Assisti ao primeiro cantador quando ainda era menino lá na minha terra, em Taperoá, sertão da Paraíba. E naquele dia participava um grande cantador, chamado Antonio Marinho, que, além dos improvisos, cantou um folheto, escrito por ele, que me causou grande impressão. Depois, me lembro de um dia na biblioteca de meu pai. Ele era um grande leitor, sabia versos de cor e era amigo de um escritor cearense chamado Leonardo Motta, que foi um dos pioneiros da documentação sobre os poetas populares. E lembro que estava olhando a biblioteca de casa e vi que ele tinha dedicado um dos seus livros ao meu pai. Dedicou a seis pessoas, entre as quais o meu pai, que é citado como uma das fontes que comunicaram versos a ele. Então, você imagine o orgulho que eu tinha. Eu na biblioteca, pego aquele livro e meu pai está lá como personagem. Foi aí que comecei a ver que aqueles cantadores, que eu tinha ouvido com tanta alegria, eram assunto de livros, que o que eles faziam eram coisas importantes. Ficou sacralizado pra mim o cantador. Não é por acaso, talvez, que quando fui escrever O Auto da Compadecida me baseei em três folhetos. Estão todos os três citados no livro de Leonardo Motta. Foi O Enterro do Cachorro, de Leão de Gomes de Barros, O Cavalo que Defecava Dinheiro, que também acho que é dele, e o Castigo da Soberba, que é dado como de autoria de dois autores folclóricos, Anselmo Vieira de Souza e Silvinho de Pirauá. Eu me baseei nesses três folhetos para fazer o Auto da Compadecida.

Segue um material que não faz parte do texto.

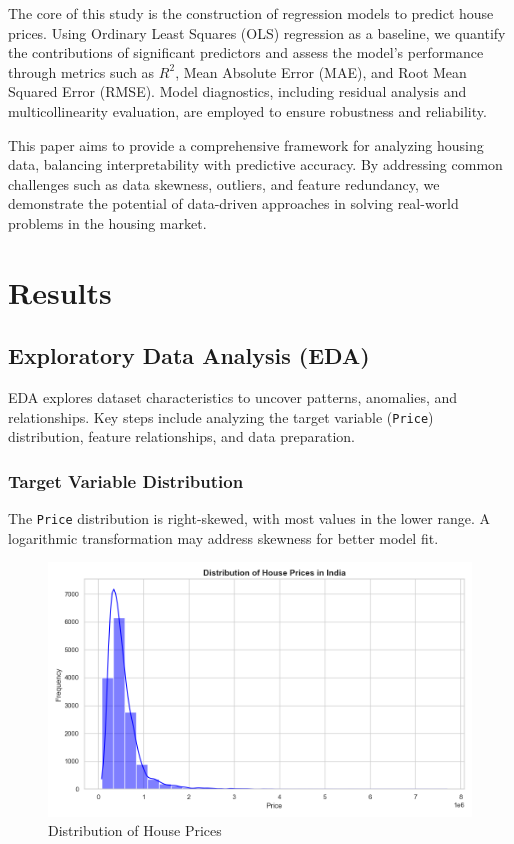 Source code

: \documentclass[11pt]{article}
\begin{document}
The core of this study is the construction of regression models to predict house prices. Using Ordinary Least Squares (OLS) regression as a baseline, we quantify the contributions of significant predictors and assess the model's performance through metrics such as \(R^2\), Mean Absolute Error (MAE), and Root Mean Squared Error (RMSE). Model diagnostics, including residual analysis and multicollinearity evaluation, are employed to ensure robustness and reliability.

This paper aims to provide a comprehensive framework for analyzing housing data, balancing interpretability with predictive accuracy. By addressing common challenges such as data skewness, outliers, and feature redundancy, we demonstrate the potential of data-driven approaches in solving real-world problems in the housing market.




\section{Results}

\subsection{Exploratory Data Analysis (EDA)}

EDA explores dataset characteristics to uncover patterns, anomalies, and relationships. Key steps include analyzing the target variable (\texttt{Price}) distribution, feature relationships, and data preparation.

\subsubsection{Target Variable Distribution}
The \texttt{Price} distribution is right-skewed, with most values in the lower range. A logarithmic transformation may address skewness for better model fit.

\begin{figure}[htbp]
    \centering
    \includegraphics[width=\linewidth]{results/figures/price_distribution.png}
    \caption{Distribution of House Prices}
    \label{fig:price_distribution}
\end{figure}
\end{document}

O que o senhor acha que poderia ser feito para que a cultura brasileira fosse melhor trabalhada nas salas de aula, na educação formal?
Olhe, não sou muito bom nisso, não. Esse é mais um assunto de educador e de sociólogo, sou um escritor. Por acaso me interesso por esse tipo de coisa, mas não sei exatamente o que se pode fazer. Mas uma coisa eu sei, se os meios de comunicação de massa dessem um pouco mais de audição para a nossa cultura isso ajudaria muito.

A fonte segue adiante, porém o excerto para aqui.